Say how many lines in the records include the string "Preparation", adding no other words.

[[ DATASET RECORDS open ]]

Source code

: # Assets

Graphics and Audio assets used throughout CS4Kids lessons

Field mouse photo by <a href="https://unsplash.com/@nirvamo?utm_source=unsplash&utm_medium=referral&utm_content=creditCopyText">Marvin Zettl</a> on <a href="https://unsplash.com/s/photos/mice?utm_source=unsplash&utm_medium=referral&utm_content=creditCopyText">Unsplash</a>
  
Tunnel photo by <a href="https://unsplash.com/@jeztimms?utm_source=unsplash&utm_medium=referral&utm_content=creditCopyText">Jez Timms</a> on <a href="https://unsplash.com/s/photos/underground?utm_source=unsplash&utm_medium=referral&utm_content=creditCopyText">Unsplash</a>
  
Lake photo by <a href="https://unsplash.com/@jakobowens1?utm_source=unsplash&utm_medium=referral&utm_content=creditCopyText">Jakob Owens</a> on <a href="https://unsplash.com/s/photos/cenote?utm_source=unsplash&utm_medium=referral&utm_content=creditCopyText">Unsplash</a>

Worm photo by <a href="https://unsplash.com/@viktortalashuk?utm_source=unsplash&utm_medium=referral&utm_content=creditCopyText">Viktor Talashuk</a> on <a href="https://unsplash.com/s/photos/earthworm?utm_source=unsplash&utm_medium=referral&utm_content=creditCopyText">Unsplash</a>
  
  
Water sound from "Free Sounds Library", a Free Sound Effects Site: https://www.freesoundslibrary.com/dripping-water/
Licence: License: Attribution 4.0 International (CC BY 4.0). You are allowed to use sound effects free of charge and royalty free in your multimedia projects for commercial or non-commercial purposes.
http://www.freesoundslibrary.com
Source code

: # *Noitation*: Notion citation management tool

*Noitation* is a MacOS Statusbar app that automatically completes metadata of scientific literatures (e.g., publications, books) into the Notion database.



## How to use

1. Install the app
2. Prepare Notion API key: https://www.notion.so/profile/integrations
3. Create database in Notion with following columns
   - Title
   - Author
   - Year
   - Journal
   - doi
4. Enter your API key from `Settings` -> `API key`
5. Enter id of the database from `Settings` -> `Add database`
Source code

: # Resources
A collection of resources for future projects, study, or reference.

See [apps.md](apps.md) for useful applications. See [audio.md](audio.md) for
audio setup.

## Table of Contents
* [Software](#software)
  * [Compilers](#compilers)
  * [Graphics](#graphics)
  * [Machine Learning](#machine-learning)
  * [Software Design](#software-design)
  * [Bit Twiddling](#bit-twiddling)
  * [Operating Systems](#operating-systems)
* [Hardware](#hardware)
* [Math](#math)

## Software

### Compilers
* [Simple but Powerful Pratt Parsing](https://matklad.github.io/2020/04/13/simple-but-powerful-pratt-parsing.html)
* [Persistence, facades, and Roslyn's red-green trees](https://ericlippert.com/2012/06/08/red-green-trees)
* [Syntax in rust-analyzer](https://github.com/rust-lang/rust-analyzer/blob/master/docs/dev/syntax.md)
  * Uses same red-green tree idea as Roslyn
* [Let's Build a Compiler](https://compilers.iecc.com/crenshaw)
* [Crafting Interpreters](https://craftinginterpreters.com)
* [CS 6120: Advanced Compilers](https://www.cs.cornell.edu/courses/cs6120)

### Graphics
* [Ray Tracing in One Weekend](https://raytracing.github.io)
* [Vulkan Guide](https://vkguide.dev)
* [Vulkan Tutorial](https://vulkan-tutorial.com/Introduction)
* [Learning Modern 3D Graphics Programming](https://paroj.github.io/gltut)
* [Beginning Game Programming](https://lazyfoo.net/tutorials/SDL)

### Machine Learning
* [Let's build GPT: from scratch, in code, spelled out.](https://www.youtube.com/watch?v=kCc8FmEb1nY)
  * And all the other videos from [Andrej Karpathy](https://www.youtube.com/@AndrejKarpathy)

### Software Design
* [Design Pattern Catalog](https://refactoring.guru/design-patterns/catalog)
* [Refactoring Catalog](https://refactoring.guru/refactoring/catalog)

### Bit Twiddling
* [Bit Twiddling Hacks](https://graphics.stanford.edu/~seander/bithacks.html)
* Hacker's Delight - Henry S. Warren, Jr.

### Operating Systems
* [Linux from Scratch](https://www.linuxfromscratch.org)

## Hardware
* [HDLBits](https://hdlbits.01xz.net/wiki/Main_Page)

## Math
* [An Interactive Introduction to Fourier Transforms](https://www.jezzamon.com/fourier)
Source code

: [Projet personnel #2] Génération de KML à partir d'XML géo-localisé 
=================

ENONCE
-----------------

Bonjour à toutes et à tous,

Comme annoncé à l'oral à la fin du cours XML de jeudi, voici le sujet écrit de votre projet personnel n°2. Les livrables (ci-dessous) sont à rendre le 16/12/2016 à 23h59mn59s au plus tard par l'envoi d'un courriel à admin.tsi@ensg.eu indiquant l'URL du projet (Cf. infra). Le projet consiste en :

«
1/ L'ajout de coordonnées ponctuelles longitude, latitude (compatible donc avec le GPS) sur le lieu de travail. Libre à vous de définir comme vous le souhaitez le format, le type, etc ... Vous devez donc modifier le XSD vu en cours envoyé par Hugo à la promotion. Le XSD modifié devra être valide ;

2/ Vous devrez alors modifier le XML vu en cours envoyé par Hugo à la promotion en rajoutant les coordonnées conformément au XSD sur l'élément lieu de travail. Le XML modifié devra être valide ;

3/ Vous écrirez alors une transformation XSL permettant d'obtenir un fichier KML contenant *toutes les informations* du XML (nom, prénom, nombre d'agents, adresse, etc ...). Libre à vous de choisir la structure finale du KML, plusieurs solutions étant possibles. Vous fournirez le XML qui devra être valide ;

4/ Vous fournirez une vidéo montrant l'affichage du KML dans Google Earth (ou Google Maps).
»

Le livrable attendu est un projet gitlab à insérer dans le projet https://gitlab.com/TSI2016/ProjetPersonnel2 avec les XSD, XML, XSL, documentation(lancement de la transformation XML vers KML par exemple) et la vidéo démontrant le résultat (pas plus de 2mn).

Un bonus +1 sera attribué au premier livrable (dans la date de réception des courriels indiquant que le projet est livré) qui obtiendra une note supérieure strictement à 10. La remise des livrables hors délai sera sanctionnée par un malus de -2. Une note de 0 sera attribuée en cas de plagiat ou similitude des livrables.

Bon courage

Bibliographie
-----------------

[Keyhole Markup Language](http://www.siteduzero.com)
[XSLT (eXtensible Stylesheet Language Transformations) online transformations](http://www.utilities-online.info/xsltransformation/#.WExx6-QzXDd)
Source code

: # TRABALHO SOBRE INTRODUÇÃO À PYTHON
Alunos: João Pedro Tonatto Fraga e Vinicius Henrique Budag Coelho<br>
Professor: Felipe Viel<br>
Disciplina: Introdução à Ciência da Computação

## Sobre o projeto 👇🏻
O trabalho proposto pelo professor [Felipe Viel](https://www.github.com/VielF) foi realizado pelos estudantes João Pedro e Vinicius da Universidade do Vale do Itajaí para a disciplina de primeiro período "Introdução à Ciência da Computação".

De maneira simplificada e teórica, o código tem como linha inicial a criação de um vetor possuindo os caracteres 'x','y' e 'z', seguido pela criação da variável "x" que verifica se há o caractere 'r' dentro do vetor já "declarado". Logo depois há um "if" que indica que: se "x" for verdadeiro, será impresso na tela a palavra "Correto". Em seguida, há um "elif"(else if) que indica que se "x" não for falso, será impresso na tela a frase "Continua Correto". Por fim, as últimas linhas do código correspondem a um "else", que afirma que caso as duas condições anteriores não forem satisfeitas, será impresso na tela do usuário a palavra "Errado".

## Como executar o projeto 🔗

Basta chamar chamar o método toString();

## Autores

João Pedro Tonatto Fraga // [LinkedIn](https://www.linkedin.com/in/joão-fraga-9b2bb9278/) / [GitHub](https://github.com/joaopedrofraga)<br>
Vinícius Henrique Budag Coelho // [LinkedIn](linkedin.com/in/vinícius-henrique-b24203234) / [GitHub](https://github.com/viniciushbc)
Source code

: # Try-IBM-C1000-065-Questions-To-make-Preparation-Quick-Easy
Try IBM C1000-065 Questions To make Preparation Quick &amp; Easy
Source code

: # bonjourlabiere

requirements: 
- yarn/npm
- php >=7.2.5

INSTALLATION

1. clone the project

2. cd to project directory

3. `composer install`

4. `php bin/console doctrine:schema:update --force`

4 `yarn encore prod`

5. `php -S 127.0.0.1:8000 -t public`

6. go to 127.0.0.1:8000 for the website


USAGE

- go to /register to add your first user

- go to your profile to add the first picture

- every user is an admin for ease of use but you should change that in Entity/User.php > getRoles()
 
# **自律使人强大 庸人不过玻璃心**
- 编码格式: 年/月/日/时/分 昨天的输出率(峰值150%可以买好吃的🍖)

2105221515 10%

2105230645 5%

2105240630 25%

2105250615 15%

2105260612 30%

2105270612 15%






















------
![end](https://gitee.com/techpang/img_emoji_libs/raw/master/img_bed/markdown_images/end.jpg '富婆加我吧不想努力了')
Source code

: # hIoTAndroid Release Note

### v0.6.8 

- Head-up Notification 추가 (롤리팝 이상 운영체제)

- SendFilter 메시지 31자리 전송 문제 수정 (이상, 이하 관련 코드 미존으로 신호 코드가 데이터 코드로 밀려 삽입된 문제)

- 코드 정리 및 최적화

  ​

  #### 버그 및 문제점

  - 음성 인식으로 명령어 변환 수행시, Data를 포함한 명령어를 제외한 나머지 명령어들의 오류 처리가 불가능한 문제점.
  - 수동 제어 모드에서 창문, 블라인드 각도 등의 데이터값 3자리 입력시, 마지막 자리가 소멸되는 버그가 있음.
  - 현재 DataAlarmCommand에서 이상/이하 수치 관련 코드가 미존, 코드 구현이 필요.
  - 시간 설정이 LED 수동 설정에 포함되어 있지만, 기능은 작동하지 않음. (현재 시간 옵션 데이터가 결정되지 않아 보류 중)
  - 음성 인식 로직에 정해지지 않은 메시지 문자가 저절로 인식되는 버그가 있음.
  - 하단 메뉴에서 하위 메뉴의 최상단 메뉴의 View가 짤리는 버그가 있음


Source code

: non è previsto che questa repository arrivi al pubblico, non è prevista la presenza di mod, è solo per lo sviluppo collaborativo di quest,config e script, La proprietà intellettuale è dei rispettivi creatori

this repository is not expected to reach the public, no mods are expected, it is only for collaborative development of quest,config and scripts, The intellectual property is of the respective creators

[[ DATASET RECORDS closed ]]

*ANSWER TO THIS EXERCISE*. 2